#### [What to do]
From the line with "TERMINAL registro stato/controllo" to the line with "registro di stato", retype every line exactly, including those two, and leave out the rest of the data below.

#### [Data supplied]
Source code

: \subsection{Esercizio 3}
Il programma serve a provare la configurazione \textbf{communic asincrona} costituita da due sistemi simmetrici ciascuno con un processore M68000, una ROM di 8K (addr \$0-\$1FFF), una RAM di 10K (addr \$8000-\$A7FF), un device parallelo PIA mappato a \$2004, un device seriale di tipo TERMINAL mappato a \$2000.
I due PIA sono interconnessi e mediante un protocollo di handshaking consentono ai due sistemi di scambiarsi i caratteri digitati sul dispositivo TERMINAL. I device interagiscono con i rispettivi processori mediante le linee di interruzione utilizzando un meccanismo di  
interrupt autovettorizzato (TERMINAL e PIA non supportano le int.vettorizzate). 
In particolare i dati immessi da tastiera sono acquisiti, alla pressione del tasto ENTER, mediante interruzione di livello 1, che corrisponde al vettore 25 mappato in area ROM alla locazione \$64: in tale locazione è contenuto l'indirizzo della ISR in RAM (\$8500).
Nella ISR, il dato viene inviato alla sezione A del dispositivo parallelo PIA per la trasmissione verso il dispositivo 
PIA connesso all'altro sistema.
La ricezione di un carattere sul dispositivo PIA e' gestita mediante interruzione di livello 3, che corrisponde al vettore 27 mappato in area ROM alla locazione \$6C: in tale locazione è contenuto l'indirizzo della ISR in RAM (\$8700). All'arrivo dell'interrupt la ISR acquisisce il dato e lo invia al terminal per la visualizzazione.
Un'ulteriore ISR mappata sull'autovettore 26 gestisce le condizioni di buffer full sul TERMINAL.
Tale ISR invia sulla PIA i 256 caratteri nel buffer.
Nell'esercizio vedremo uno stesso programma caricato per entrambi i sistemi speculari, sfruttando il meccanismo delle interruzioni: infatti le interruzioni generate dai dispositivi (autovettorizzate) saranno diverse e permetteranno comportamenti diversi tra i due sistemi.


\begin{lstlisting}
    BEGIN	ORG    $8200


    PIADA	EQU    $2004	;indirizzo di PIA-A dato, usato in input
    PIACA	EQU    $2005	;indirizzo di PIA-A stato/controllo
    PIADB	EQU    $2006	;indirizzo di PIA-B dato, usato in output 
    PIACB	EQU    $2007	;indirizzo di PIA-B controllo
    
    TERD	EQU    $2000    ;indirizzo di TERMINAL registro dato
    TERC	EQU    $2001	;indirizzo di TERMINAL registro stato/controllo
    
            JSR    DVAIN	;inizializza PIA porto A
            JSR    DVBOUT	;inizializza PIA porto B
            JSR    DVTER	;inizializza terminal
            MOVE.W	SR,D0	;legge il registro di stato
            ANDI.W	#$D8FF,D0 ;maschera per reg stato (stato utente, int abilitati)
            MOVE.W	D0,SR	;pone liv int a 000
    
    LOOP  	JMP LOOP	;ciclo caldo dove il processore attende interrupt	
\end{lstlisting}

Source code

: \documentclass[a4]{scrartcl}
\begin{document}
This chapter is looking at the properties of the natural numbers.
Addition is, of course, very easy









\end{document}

#### [The completed task]
    TERC	EQU    $2001	;indirizzo di TERMINAL registro stato/controllo
    
            JSR    DVAIN	;inizializza PIA porto A
            JSR    DVBOUT	;inizializza PIA porto B
            JSR    DVTER	;inizializza terminal
            MOVE.W	SR,D0	;legge il registro di stato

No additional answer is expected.